Веревитин. Ну, давай баранину — баранина так баранина. С утра нынче не ел, так вот теперь и захотелось. А что… все забываю, как вас зовут… Корней Иваныч, да! на каком теперь курсе Всеволод?
Нечаев. На четвертый перешел.
Веревитин. Недолго, значит, до окончания осталось, это хорошо: надо семью поддерживать, семья-то не маленькая. У меня у самого, батенька, пять штук, да еще все попечения требуют. Сдохну, нищими останутся… А, это ты, тетка! Ну, что там?
Вышла из спальни тетя Настя и с тем неподвижно горестным лицом присела к столу.
Тетя. Ничего, все то же. Иван Акимыч, а отчего он все дышит ровно-ровно, а потом вдруг всхрипнет?
Веревитин. И мы с тобой будем всхрипывать, как Кондратам придет. Да к тебе не придет, ты Кощей бессмертный. Лед меняла?
Тетя. Меняла. А такой лежит, как будто спит, и грудь подымается ровно!
Веревитин. Да, грудь широченная, как площадь мощеная. Да ты погоди, Настасья, не обмокай, ведь я еще и сам ничего не знаю. Ведь сила-то у него не твоя, так что ж ты раньше времени!..
Надя (вошла). Насилу отыскала папиросы, они в ящике. Вот, Иван Акимыч, курите. Корней Иваныч, берите. А там ничего?
Нечаев. Ничего, все хорошо. (Тихо.) Надежда Николаевна, я тут боюсь помешать, я лучше в саду посижу. Вот папиросочек возьму и… В случае нужды я тут же, на террасе. И Севе скажите, что я тут, если спросит.
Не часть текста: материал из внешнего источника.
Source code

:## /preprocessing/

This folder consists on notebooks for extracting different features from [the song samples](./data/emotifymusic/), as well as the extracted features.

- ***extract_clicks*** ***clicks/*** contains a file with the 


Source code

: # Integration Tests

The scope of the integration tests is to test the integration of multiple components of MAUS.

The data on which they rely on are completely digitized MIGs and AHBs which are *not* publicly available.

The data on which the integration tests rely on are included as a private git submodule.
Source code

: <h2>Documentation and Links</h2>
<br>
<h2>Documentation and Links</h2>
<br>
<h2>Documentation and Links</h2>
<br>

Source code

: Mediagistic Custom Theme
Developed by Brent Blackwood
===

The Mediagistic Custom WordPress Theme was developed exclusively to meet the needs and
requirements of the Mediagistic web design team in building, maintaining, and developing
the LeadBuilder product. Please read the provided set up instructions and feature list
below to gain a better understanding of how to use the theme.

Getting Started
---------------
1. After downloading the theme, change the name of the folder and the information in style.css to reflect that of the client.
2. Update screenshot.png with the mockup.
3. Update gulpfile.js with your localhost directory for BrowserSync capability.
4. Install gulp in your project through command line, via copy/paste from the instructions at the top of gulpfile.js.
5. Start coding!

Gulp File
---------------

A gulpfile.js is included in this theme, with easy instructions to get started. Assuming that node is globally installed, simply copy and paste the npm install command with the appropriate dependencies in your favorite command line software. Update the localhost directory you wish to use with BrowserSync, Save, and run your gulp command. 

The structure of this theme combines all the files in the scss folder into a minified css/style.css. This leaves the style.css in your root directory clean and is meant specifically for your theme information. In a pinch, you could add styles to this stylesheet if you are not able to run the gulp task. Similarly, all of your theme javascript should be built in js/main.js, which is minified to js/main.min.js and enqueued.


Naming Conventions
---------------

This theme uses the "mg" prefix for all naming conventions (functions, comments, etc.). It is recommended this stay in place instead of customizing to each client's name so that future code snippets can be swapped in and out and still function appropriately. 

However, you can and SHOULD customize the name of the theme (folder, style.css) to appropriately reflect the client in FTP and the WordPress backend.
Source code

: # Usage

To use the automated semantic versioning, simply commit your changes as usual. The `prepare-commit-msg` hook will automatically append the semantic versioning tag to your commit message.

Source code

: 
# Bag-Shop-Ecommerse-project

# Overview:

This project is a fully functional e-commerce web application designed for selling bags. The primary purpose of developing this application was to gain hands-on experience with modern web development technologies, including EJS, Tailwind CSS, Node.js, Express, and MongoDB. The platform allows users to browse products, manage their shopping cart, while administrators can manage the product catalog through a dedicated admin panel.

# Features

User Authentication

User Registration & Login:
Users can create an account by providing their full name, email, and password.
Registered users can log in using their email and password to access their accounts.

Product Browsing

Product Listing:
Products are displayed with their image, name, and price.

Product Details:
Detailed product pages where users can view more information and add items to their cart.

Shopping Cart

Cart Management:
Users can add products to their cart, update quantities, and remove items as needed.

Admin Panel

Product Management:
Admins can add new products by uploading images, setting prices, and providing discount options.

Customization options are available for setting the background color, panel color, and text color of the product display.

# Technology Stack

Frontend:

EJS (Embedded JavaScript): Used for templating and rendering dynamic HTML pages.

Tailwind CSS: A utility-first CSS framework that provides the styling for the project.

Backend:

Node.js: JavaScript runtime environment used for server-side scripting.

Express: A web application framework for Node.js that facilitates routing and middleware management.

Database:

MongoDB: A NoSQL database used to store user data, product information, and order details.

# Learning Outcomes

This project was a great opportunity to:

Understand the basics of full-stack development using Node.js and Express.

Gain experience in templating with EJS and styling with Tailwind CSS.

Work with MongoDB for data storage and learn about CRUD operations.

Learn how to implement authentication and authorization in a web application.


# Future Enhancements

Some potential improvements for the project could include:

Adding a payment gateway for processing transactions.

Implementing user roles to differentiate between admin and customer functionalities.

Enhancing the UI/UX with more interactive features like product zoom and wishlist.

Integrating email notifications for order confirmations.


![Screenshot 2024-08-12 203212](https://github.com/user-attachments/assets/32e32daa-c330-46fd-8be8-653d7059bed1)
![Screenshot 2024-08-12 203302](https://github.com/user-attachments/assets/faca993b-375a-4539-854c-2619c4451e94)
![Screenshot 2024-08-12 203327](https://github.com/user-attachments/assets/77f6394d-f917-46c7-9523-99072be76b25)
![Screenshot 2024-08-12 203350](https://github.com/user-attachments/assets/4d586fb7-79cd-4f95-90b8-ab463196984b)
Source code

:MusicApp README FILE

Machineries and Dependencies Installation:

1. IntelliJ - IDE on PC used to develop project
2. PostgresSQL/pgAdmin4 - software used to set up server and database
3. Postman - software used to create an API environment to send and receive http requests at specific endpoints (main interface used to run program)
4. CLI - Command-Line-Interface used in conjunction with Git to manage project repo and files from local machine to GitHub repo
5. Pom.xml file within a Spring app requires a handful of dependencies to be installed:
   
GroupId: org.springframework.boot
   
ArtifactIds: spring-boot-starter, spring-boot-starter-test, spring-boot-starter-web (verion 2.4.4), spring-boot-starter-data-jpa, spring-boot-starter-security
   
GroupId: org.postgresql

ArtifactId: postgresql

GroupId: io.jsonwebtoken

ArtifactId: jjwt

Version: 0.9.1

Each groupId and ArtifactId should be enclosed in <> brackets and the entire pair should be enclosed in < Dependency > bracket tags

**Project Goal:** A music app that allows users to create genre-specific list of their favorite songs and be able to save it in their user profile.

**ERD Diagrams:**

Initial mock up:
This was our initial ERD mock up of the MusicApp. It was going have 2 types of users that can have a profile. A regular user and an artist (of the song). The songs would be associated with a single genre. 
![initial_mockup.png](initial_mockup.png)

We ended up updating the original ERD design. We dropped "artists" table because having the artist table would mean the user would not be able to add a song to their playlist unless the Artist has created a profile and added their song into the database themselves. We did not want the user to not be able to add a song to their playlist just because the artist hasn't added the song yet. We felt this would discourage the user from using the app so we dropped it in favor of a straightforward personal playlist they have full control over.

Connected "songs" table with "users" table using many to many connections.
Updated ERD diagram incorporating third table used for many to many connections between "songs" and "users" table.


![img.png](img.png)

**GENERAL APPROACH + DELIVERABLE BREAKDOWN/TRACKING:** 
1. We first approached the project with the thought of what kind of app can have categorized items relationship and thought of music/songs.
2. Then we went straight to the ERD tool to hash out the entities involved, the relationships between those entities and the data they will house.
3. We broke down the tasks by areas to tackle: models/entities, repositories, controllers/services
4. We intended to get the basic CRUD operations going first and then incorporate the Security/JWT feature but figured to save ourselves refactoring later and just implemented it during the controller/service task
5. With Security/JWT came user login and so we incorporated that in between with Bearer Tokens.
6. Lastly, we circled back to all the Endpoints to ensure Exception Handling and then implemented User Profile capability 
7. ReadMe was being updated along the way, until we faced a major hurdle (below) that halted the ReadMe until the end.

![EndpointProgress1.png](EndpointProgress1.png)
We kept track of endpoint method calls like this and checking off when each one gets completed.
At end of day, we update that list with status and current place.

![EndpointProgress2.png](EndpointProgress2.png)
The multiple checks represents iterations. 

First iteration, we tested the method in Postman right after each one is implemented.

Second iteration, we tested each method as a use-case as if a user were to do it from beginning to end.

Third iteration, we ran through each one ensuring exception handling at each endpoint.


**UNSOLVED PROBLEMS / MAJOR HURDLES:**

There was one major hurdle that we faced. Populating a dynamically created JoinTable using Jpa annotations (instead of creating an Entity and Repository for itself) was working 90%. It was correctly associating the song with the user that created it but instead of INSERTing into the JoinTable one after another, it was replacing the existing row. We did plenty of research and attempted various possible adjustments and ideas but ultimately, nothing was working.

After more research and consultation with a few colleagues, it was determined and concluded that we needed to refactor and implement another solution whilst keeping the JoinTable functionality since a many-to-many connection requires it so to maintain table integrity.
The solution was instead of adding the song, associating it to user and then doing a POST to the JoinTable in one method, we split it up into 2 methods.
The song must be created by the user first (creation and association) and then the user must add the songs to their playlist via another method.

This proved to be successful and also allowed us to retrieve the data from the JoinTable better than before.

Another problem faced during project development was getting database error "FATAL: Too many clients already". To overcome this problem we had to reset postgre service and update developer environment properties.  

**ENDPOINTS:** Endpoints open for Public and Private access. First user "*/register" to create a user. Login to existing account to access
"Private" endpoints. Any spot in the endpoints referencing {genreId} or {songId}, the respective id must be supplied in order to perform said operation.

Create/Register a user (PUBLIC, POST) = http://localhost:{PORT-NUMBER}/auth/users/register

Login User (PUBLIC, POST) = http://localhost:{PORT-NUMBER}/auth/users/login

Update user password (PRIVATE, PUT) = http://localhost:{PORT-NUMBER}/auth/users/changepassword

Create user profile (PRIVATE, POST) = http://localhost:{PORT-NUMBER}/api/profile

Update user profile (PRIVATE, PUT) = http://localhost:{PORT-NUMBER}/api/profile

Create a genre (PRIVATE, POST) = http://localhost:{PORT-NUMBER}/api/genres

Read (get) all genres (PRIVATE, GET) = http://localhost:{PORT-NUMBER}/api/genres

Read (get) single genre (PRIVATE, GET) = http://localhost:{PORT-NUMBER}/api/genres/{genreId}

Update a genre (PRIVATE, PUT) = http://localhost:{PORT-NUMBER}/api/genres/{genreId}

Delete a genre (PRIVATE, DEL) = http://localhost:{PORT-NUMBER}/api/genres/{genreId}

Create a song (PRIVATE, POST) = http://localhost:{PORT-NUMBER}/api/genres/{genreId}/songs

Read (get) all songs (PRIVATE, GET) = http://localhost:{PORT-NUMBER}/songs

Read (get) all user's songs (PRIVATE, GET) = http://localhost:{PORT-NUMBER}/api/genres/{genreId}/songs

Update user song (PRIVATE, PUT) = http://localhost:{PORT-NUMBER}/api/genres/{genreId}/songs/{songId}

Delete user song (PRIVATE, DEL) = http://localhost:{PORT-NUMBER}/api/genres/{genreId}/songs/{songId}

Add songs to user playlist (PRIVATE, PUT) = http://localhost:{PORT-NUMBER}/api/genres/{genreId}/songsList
Кажется, есть надежда, слава Богу.
Надя (крестится). Слава Богу! Хорошо, идите, голубчик, я тогда позову.
Нечаев, осторожно ступая, выходит. В черных окнах слабый мгновенный свет далекой глухой молнии.
Веревитин. Проголодался. Тетка, ты бы с нами посидела, что стоишь. Все равно там ничего не сделаешь. Тетя. Ничего. Надя. Ты куда, тетя? Тетя. За льдом.
Надя. Так зачем же ты сама? Я сейчас!
Быстро выходит.
Веревитин. Тетка, на дачу я уже опоздал, я у вас лягу. Приготовь мне на диванчике. Ты провиант покупаешь? — хорошая баранина, надо сказать себе взять.
Тетя. Я тебе в кабинете приготовлю. Окна не закрывай, а то жарко к утру будет. Тебе простыню или одеяло?
Веревитин. Простыню, разве теперь под одеялом проспишь? А мух у вас много?
Тетя (с тем же неподвижным лицом). Мух нет, Коля их сам не выносит.
Надя (приносит небольшое ведерко со льдом, поясняя). Я сама, а то Петр очень стучит.
Осторожно входит в спальню.
Тетя (ни к кому не обращаясь). На кого они останутся?
Веревитин (сердито). Да погоди ты отпевать раньше времени! Характерец у тебя кремневый, а распустилась ты, как кисель. На кого останутся!
Тетя (все так же). А на кого я останусь!
Из спальни выходят вместе Всеволод и Надя. У Всеволода успокоенное лицо.
Веревитин, Ну, как?
Всеволод. Мне кажется, что пока ничего — как вы думаете, Иван Акимыч?
Надя. Он как будто заснул. Правда, Иван Акимыч?
Веревитин. Ну, и слава Богу. А мать?
Всеволод. Она там хочет сидеть. Я ее звал сюда, но она не идет. Я там окно открыл, ничего? Душно очень, и мне кажется, что свежий воздух будет полезен.
Тетя молча поднимается и уходит в спальню. За ней следят глазами.
Веревитин. Да, да, свежий воздух, отчего же? А я и не заметил, что там закрыто.
Всеволод. Я так и подумал, что хорошо. А мы, Иван Акимыч, пошли с Нечаевым гулять, да и забрались…
Надя. Он здесь, Сева. Он на террасе сидит, не хочет тут мешать. Он такой добрый.